Try it: Isolate every line in the records below with "input" in it.

Extracted entries:
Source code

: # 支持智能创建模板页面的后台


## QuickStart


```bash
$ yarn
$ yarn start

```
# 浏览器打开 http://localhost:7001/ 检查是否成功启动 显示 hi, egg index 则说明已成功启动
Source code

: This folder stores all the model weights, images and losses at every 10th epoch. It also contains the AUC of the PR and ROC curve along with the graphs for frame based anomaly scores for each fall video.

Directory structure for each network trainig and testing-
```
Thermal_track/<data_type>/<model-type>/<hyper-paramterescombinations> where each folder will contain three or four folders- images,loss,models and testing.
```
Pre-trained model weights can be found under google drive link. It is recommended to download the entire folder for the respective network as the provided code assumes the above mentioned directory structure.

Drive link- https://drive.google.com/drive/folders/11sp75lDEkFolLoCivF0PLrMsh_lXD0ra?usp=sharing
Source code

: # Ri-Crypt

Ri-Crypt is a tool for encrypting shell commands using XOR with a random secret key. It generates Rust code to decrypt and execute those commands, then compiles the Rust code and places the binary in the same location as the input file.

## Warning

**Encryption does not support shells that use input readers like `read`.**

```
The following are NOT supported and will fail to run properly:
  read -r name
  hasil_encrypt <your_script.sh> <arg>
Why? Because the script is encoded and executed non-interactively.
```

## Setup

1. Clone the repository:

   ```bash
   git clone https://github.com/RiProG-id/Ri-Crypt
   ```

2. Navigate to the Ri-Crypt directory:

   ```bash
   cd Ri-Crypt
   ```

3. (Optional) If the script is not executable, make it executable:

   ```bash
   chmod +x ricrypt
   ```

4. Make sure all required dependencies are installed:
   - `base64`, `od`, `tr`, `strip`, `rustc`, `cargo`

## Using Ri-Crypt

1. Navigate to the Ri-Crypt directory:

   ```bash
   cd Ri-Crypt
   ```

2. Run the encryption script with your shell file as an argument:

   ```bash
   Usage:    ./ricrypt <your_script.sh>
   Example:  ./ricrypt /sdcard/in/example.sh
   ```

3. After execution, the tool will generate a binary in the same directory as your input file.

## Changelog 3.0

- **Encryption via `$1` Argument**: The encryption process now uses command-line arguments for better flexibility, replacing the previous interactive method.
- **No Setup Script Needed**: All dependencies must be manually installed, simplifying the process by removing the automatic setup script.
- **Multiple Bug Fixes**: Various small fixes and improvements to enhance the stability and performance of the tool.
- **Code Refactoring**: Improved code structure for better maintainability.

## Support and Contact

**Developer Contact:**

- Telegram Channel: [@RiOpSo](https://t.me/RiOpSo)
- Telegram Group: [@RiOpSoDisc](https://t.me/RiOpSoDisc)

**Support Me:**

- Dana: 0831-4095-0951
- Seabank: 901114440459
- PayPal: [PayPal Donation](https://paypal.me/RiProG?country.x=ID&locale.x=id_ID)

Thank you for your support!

Solution to this task:
Ri-Crypt is a tool for encrypting shell commands using XOR with a random secret key. It generates Rust code to decrypt and execute those commands, then compiles the Rust code and places the binary in the same location as the input file.
**Encryption does not support shells that use input readers like `read`.**
3. After execution, the tool will generate a binary in the same directory as your input file.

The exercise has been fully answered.